The remainder are fairly evenly split between dishonesty about spending or savings, how to divide the bills and something else altogether involving money.
Differences in opinion when it comes to money can start early in a relationship, even beginning with who picks up the tab on a date. Women are more likely than men to let the other person pay for it (46 percent versus 2 percent) or to split the bill (37 percent versus 9 percent). Men, on the other hand, are more likely to pick up the entire bill themselves compared to women (85 percent versus 8 percent). Millennials prefer to split the bill (33 percent) — more than any other age group and nearly twice as much as Gen Xers (17 percent).
Fights about money can be more bitter and intense than other disagreements.
“I think that financial fights can be extra tense because money is often treated as a taboo conversation topic in our culture,” Berger said.
Talk about spending
To prevent conflict, a good place to start is with healthy communication.

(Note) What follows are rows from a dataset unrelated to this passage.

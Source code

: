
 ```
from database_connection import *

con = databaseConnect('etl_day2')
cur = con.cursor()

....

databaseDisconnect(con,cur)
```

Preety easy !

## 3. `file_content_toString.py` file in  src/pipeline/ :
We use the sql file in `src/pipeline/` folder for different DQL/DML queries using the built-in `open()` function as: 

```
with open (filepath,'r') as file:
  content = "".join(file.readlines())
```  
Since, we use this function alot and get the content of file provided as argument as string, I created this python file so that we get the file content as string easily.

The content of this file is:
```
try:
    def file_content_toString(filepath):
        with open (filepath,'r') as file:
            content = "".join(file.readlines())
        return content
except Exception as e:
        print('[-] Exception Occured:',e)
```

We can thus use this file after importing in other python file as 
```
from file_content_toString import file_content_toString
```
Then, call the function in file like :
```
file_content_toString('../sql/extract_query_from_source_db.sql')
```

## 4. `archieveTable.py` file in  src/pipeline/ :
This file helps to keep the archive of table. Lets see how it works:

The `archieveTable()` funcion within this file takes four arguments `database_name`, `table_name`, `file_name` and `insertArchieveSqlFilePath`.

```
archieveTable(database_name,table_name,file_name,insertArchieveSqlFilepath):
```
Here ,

“Be honest but also open-minded; your partner’s approach to finances doesn’t have to be identical to yours, it can be complementary,” Berger said. “What is important, though, is that you have a clear understanding as to how they view money and what their relationship with it is like. For example, if your partner’s spending habits don’t match up to yours, maybe you decide that separate checking and savings accounts is what works for your relationship.”
Make a budget
“If you feel like your spending and saving patterns are way out of sync and you share joint accounts, then I would definitely recommend having a budget. That way, you won’t harbor resentment toward your partner in regard to what they’re spending money on: There’s a clear expectation as to how money should be spent and saved, and it doesn’t leave room for any money misunderstandings,” Berger said.
“Every couple is different,” so there’s no one approach that works for everyone, Berger said: “Play to each other’s strengths: If one person is super organized, maybe they take on the task of actually making sure the bills are paid on time.” If the conversation gets heated, hit the pause button. “Take a deep breath and try to take the emotion out of it,” Berger advised.